Question

A key step in the extraction of iron from its ore is feo(s) + co(g) fe(s) + co2(g) kp = 0.403 at 1000°c. this step occurs in the 700°c to 1200°c zone within a blast furnace. what are the equilibrium partial pressures of co(g) and co2(g) when 1.58 atm co(g) and excess feo(s) react in a sealed container at 1000°c?

Answer 1

The complete reaction of the problem, for better illustration, is

FeO(s) + CO(g) <--> Fe(s) + CO2(g)

The double-tailed arrow signifies that the reaction is in a dynamic chemical equilibrium. When the system is in equilibrium, the forward and the backward reaction rates have an equal ratio of Kp = 0.403 at 1000°C. The formula for Kp is

Kp = [partial pressure of products]/[partial pressure of reactants]

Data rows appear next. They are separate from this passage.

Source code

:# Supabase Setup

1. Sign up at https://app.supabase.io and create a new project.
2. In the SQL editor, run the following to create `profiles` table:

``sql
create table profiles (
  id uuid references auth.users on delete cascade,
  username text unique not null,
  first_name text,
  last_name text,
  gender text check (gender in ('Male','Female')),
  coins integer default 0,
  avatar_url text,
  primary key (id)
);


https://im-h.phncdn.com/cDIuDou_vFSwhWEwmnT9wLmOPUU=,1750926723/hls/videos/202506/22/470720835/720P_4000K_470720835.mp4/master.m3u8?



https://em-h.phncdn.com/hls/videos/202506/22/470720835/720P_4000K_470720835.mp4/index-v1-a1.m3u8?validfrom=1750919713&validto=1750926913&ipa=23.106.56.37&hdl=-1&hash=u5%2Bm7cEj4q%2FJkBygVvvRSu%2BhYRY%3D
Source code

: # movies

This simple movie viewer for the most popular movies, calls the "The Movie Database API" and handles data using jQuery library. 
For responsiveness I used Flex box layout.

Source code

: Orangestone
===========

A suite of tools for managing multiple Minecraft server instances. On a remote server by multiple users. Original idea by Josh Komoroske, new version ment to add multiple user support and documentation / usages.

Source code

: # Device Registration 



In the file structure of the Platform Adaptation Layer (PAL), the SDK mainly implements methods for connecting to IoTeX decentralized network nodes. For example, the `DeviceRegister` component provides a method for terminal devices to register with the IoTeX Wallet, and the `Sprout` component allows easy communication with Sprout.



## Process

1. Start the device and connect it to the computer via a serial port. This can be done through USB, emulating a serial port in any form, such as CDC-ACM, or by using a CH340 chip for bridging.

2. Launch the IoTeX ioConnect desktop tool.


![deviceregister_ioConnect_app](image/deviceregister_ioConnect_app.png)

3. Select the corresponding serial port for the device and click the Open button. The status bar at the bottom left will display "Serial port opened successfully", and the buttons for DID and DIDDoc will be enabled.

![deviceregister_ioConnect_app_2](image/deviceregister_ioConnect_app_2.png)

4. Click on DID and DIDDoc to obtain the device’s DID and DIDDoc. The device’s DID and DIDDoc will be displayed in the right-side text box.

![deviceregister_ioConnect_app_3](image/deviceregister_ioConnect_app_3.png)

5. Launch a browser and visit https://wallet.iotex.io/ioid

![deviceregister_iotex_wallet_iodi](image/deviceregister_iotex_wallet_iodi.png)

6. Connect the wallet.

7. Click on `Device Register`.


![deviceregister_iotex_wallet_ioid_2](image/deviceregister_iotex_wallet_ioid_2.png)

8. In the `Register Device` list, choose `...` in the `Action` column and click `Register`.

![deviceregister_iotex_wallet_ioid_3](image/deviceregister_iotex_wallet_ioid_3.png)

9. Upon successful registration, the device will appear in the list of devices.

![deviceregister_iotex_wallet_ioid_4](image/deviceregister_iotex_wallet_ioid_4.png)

So, first, let's find the partial pressure of the compounds in the reaction.

                      FeO(s) + CO(g) <--> Fe(s) + CO2(g)
Initial                 x            1.58            0           0
Change           -1.58        -1.58       +1.58     +1.58
------------------------------------------------------------------
Equilbrium      x-1.58          0             1.58       1.58

Kp = [(1.58)(1.58)]/[(x-1.58)] = 0.403
x = 7.77 atm (this is the amount of excess FeO)

Therefore, the partial pressure of CO2 at equilibrium is 1.58 atm. There is no more CO because it has been consumed due to excess FeO.